しかし、世界にとって、とても重要な雑談だった。
『そもそも、アダムは『料理人』よ。戦闘能力がなかった。人を救える能力があったとして、それで殺害する必要なんてない。仮にアダムを誰かが悪用したとしても、あたしたちが止めれば良かったんだもの』
「なるほど、言われてみればその通りね」
実のところ、それに近い推理をマクシムは以前していた。
だが、彼はそれをすっかり忘れて、蘇生能力があるという推測に縋っていた。
もしかしたら、ニルデが助かるかもしれない。その能力が自分にもあるかもしれない。なぜならば、アダムも持っていたから――という希望的観測がマクシムの思考を誤った方向へ導いていた。
それはマクシムの優しさであり、弱さだ。
「じゃあ、蘇生能力なんてなかったの?」
『ない。もし、あったら、あたしたちの仲間はあんなに死ななかった』
「名前の残せなかった勇者たち、ね。

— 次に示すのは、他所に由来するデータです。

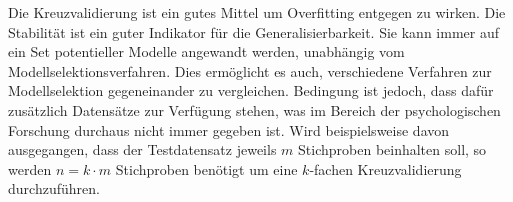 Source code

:Die Kreuzvalidierung ist ein gutes Mittel um Overfitting entgegen zu wirken.
Die Stabilität ist ein guter Indikator für die Generalisierbarkeit. Sie kann immer auf ein Set potentieller Modelle angewandt werden, unabhängig vom Modellselektionsverfahren. Dies ermöglicht es auch, verschiedene Verfahren zur Modellselektion gegeneinander zu vergleichen.
Bedingung ist jedoch, dass dafür zusätzlich Datensätze zur Verfügung stehen, was im Bereich der psychologischen Forschung durchaus nicht immer gegeben ist.
Wird beispielsweise davon ausgegangen, dass der Testdatensatz jeweils $m$ Stichproben beinhalten soll, so werden $n = k \cdot m$ Stichproben benötigt um eine $k$-fachen Kreuzvalidierung durchzuführen.   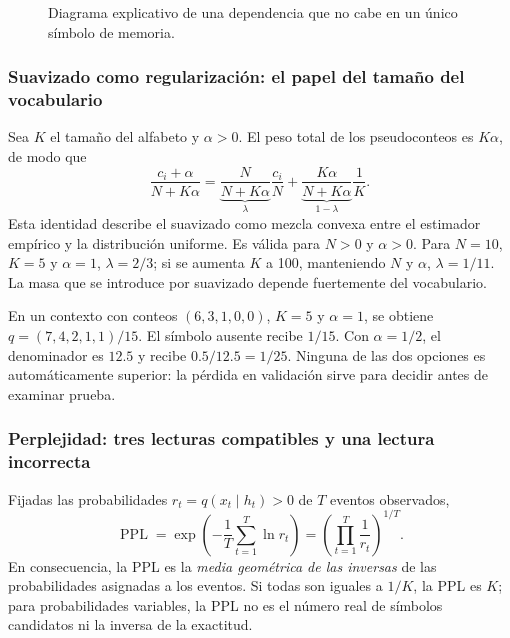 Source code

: \begin{figure}[H]\centering
{}
\caption{Diagrama explicativo de una dependencia que no cabe en un único símbolo de memoria.}
\end{figure}

\subsubsection*{Suavizado como regularización: el papel del tamaño del vocabulario}

Sea $K$ el tamaño del alfabeto y $\alpha>0$. El peso total de los
pseudoconteos es $K\alpha$, de modo que
\[
\frac{c_i+\alpha}{N+K\alpha}
=\underbrace{\frac{N}{N+K\alpha}}_{\lambda}\frac{c_i}{N}
 +\underbrace{\frac{K\alpha}{N+K\alpha}}_{1-\lambda}\frac1K.
\]
Esta identidad describe el suavizado como mezcla convexa entre el estimador
empírico y la distribución uniforme. Es válida para $N>0$ y $\alpha>0$.
Para $N=10$, $K=5$ y $\alpha=1$, $\lambda=2/3$; si se aumenta
$K$ a 100, manteniendo $N$ y $\alpha$, $\lambda=1/11$. La masa que
se introduce por suavizado depende fuertemente del vocabulario.

\begin{ejemplo}
En un contexto con conteos $(6,3,1,0,0)$, $K=5$ y $\alpha=1$,
se obtiene $q=(7,4,2,1,1)/15$. El símbolo ausente recibe $1/15$.
Con $\alpha=1/2$, el denominador es $12.5$ y recibe $0.5/12.5=1/25$.
Ninguna de las dos opciones es automáticamente superior: la pérdida en
validación sirve para decidir antes de examinar prueba.
\end{ejemplo}

\subsubsection*{Perplejidad: tres lecturas compatibles y una lectura incorrecta}

Fijadas las probabilidades $r_t=q(x_t\mid h_t)>0$ de $T$ eventos observados,
\[
\operatorname{PPL}
=\exp\left(-\frac1T\sum_{t=1}^T\ln r_t\right)
=\left(\prod_{t=1}^T\frac1{r_t}\right)^{1/T}.
\]
En consecuencia, la PPL es la \emph{media geométrica de las inversas}
de las probabilidades asignadas a los eventos. Si todas son iguales a
$1/K$, la PPL es $K$; para probabilidades variables, la PPL no es
el número real de símbolos candidatos ni la inversa de la exactitud.

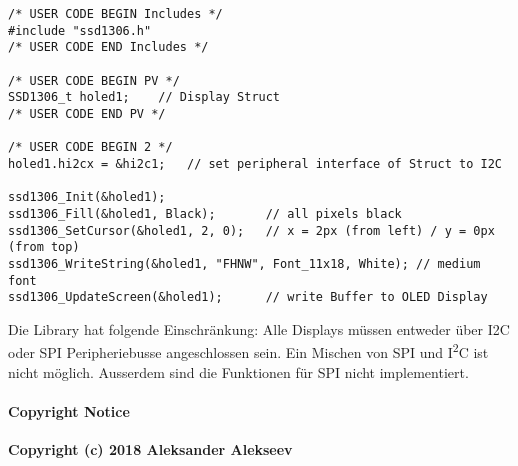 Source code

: \begin{lstlisting}[style=Cuvision, caption={Initialisierung und Anwendung der SSD1306 Library}]
/* USER CODE BEGIN Includes */
#include "ssd1306.h"
/* USER CODE END Includes */

/* USER CODE BEGIN PV */
SSD1306_t holed1;    // Display Struct
/* USER CODE END PV */

/* USER CODE BEGIN 2 */
holed1.hi2cx = &hi2c1;   // set peripheral interface of Struct to I2C

ssd1306_Init(&holed1);
ssd1306_Fill(&holed1, Black);       // all pixels black
ssd1306_SetCursor(&holed1, 2, 0);   // x = 2px (from left) / y = 0px (from top)
ssd1306_WriteString(&holed1, "FHNW", Font_11x18, White); // medium font
ssd1306_UpdateScreen(&holed1);      // write Buffer to OLED Display
\end{lstlisting}

Die Library hat folgende Einschränkung: Alle Displays müssen entweder über I2C oder SPI Peripheriebusse angeschlossen sein.
Ein Mischen von SPI und I\textsuperscript{2}C ist nicht möglich. Ausserdem sind die Funktionen für SPI nicht implementiert.

\paragraph{Copyright Notice}

\textbf{Copyright (c) 2018 Aleksander Alekseev}\
\
\
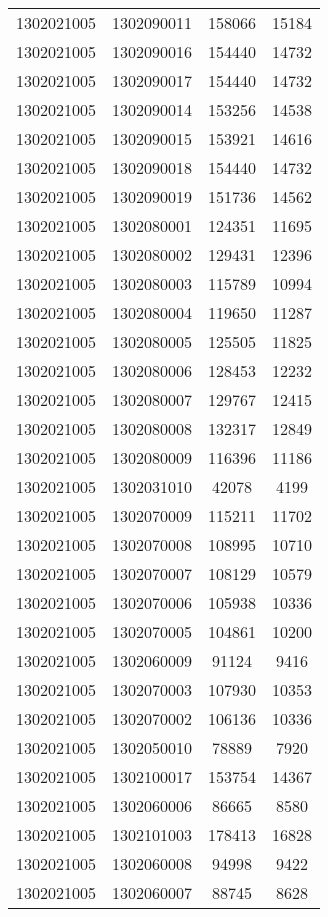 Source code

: \begin{longtable}[h]{llcc}
		1302021005 & 1302090011 & 158066 & 15184\\
		1302021005 & 1302090016 & 154440 & 14732\\
		1302021005 & 1302090017 & 154440 & 14732\\
		1302021005 & 1302090014 & 153256 & 14538\\
		1302021005 & 1302090015 & 153921 & 14616\\
		1302021005 & 1302090018 & 154440 & 14732\\
		1302021005 & 1302090019 & 151736 & 14562\\
		1302021005 & 1302080001 & 124351 & 11695\\
		1302021005 & 1302080002 & 129431 & 12396\\
		1302021005 & 1302080003 & 115789 & 10994\\
		1302021005 & 1302080004 & 119650 & 11287\\
		1302021005 & 1302080005 & 125505 & 11825\\
		1302021005 & 1302080006 & 128453 & 12232\\
		1302021005 & 1302080007 & 129767 & 12415\\
		1302021005 & 1302080008 & 132317 & 12849\\
		1302021005 & 1302080009 & 116396 & 11186\\
		1302021005 & 1302031010 & 42078 & 4199\\
		1302021005 & 1302070009 & 115211 & 11702\\
		1302021005 & 1302070008 & 108995 & 10710\\
		1302021005 & 1302070007 & 108129 & 10579\\
		1302021005 & 1302070006 & 105938 & 10336\\
		1302021005 & 1302070005 & 104861 & 10200\\
		1302021005 & 1302060009 & 91124 & 9416\\
		1302021005 & 1302070003 & 107930 & 10353\\
		1302021005 & 1302070002 & 106136 & 10336\\
		1302021005 & 1302050010 & 78889 & 7920\\
		1302021005 & 1302100017 & 153754 & 14367\\
		1302021005 & 1302060006 & 86665 & 8580\\
		1302021005 & 1302101003 & 178413 & 16828\\
		1302021005 & 1302060008 & 94998 & 9422\\
		1302021005 & 1302060007 & 88745 & 8628\\

\end{longtable}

五十人くらいいたんだっけ?」
『『英雄』たちを含めて全員で五十五人。正確に記録として残っているの。だけど、アダムの件があるから歴史の陰に沈めたの』
彼女らは雑談のような会話をしている。
だが、ミッチェン・ミミックには『案山子』を操る器量はない。
その『案山子』はクラーラが生み出したものだ。
カルメン大佐がやっていたことを、より完璧に行っているのが世界最高の魔法使いの業である。
この状況を主導していたのはクラーラだ。
彼女は情報収集を行っていた。
マクシムたちの情報である。
最も安全かつ簡単に収集できるのはどうすれば良いか? そこで目を付けたのが一般人であるミッチェン・ミミックだった。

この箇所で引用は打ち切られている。